»»

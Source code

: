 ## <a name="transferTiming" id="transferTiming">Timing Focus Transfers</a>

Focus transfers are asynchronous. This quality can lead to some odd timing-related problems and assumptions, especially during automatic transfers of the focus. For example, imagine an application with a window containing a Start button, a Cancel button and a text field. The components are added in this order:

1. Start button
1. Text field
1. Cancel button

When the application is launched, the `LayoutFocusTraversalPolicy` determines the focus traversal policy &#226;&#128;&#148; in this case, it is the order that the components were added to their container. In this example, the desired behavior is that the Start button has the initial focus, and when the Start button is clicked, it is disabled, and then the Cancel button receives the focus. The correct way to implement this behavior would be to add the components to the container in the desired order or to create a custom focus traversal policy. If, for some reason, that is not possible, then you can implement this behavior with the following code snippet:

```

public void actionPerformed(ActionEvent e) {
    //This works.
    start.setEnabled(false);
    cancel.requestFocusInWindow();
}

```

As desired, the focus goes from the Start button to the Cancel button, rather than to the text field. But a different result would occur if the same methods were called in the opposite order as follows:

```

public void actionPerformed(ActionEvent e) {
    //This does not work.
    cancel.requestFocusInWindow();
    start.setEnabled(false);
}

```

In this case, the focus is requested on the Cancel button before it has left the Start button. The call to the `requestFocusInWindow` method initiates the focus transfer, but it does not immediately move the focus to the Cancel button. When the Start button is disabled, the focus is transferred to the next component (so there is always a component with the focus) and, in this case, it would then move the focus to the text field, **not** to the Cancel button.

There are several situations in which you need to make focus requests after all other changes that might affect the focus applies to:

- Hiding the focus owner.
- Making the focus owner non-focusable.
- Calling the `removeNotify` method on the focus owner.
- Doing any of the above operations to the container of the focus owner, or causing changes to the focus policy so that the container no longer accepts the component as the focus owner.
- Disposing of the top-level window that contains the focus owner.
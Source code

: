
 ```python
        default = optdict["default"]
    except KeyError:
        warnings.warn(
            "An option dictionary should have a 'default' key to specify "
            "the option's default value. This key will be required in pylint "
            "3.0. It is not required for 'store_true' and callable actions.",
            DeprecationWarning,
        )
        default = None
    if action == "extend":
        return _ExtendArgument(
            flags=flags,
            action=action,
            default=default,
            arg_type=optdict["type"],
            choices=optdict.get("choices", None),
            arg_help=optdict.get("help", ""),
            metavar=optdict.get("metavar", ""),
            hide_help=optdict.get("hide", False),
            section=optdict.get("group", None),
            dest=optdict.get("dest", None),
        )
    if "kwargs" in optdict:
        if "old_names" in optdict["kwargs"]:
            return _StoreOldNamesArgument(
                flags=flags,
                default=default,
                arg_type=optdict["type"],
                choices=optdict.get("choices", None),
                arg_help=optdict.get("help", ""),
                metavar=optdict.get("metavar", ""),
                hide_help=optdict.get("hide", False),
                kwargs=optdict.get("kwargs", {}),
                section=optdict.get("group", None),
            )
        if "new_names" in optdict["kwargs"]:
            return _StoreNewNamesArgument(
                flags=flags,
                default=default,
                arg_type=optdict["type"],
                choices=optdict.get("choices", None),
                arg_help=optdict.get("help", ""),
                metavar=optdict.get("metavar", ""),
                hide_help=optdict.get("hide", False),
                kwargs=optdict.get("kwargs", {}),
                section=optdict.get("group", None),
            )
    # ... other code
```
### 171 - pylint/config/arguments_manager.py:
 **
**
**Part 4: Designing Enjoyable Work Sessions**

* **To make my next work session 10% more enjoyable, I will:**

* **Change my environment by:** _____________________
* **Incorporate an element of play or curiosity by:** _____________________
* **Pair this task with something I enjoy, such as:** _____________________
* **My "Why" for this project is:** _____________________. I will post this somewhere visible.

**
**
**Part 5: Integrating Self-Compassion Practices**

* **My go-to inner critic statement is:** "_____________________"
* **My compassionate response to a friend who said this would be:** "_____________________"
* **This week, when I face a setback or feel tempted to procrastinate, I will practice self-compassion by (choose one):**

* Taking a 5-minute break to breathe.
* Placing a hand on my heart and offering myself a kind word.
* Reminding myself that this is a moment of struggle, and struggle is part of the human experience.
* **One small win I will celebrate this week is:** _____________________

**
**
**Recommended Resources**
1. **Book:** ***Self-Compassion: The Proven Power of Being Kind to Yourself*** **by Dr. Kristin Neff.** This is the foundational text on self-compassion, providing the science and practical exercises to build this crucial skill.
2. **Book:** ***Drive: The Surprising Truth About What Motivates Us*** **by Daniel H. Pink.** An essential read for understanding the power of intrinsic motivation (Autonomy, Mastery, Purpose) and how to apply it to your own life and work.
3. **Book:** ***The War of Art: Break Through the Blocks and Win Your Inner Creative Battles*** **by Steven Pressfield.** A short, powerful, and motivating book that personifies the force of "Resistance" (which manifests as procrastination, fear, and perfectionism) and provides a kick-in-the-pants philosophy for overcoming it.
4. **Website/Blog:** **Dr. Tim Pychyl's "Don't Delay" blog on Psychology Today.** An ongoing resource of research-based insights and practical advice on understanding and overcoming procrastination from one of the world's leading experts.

««

Exercise brief: Every line of the listing that holds the word "Book" is to be found and copied.

Written response:
1. **Book:** ***Self-Compassion: The Proven Power of Being Kind to Yourself*** **by Dr. Kristin Neff.** This is the foundational text on self-compassion, providing the science and practical exercises to build this crucial skill.
2. **Book:** ***Drive: The Surprising Truth About What Motivates Us*** **by Daniel H. Pink.** An essential read for understanding the power of intrinsic motivation (Autonomy, Mastery, Purpose) and how to apply it to your own life and work.
3. **Book:** ***The War of Art: Break Through the Blocks and Win Your Inner Creative Battles*** **by Steven Pressfield.** A short, powerful, and motivating book that personifies the force of "Resistance" (which manifests as procrastination, fear, and perfectionism) and provides a kick-in-the-pants philosophy for overcoming it.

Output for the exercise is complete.